WORK INSTRUCTIONS — The word to look for is "number". Report every line of the entries below that has it.

BEGIN EXTRACTED RECORDS

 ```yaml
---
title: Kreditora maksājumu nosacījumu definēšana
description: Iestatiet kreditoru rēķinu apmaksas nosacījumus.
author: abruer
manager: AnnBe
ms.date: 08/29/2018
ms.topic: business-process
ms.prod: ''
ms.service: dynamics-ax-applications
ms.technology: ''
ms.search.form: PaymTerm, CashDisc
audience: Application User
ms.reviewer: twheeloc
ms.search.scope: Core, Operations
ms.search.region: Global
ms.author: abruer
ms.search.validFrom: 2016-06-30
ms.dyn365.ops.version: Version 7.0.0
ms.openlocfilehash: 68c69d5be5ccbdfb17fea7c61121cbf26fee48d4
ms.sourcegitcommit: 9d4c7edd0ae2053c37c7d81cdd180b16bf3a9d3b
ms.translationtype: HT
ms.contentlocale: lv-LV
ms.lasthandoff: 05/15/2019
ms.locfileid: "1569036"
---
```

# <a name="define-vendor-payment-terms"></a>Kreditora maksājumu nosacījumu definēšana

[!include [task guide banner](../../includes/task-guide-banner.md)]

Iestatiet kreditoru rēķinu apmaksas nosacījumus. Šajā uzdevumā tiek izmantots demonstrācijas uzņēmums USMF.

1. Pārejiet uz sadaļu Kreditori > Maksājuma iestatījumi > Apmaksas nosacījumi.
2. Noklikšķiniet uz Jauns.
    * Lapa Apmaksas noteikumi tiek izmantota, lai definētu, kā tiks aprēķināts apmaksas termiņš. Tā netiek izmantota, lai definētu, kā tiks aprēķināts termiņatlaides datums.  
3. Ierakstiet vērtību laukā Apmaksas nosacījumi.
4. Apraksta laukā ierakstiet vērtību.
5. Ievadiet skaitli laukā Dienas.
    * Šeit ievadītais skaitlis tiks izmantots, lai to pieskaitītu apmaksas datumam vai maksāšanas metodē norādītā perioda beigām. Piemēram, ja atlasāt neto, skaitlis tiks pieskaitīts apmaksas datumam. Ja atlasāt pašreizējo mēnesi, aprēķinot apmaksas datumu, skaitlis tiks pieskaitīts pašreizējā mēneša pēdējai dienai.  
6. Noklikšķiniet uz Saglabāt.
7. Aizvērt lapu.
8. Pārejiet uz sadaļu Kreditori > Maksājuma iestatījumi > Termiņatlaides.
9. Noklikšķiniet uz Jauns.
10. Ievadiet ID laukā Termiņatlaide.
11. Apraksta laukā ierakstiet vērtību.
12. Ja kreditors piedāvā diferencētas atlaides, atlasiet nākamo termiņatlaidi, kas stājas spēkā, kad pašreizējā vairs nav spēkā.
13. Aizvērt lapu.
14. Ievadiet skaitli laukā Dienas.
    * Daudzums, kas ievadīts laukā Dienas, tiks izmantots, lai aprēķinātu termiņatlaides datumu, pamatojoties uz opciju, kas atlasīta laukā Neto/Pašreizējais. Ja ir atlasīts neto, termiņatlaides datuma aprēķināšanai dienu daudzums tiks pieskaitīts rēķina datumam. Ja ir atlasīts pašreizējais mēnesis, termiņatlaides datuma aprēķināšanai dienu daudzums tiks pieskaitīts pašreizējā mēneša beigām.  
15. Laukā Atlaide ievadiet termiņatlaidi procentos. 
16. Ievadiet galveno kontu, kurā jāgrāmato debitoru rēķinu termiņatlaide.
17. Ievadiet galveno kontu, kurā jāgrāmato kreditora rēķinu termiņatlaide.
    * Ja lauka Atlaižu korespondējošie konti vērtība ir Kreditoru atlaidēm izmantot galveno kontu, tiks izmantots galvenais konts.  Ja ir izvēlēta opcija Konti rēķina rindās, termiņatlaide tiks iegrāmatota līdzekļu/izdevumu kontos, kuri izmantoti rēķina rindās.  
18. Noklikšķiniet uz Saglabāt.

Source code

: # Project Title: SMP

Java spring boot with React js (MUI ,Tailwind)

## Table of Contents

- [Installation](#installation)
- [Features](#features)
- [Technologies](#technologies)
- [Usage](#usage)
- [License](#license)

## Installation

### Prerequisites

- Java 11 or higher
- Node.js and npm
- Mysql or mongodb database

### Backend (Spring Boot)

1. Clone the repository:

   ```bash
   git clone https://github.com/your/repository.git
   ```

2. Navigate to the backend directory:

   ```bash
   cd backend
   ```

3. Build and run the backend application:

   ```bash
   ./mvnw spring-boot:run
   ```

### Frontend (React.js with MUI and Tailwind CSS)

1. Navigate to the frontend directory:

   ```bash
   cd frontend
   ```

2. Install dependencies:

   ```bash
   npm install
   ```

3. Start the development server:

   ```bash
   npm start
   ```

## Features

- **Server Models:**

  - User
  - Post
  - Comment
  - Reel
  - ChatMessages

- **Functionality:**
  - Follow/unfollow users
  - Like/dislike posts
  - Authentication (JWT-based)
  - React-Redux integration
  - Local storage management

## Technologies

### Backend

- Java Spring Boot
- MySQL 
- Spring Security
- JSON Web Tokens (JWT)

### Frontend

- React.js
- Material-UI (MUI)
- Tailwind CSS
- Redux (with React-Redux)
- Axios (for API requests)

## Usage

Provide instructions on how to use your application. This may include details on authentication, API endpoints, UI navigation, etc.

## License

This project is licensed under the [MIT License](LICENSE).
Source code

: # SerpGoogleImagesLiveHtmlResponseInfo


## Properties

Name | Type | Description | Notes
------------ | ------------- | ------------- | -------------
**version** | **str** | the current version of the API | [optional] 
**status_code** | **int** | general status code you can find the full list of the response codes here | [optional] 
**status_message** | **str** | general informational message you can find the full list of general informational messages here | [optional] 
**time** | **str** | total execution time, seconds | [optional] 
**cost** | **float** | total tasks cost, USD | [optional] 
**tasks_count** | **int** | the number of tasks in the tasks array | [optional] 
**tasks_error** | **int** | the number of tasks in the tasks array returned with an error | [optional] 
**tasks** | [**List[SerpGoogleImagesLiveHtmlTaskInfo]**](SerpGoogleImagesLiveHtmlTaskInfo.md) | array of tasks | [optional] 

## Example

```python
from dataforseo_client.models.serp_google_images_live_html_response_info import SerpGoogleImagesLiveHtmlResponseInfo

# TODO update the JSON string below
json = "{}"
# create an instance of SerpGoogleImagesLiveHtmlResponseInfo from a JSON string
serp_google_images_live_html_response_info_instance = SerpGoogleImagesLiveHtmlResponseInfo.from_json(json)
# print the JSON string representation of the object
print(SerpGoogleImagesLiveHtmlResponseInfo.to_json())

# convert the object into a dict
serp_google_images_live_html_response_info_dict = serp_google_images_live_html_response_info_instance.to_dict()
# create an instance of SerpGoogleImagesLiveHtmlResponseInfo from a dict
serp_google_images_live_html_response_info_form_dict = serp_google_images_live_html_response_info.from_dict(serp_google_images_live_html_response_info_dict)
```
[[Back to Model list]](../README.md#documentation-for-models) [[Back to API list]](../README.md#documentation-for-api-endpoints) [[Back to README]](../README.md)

END EXTRACTED RECORDS

SOLUTION TO THE PROBLEM —
**tasks_count** | **int** | the number of tasks in the tasks array | [optional] 
**tasks_error** | **int** | the number of tasks in the tasks array returned with an error | [optional] 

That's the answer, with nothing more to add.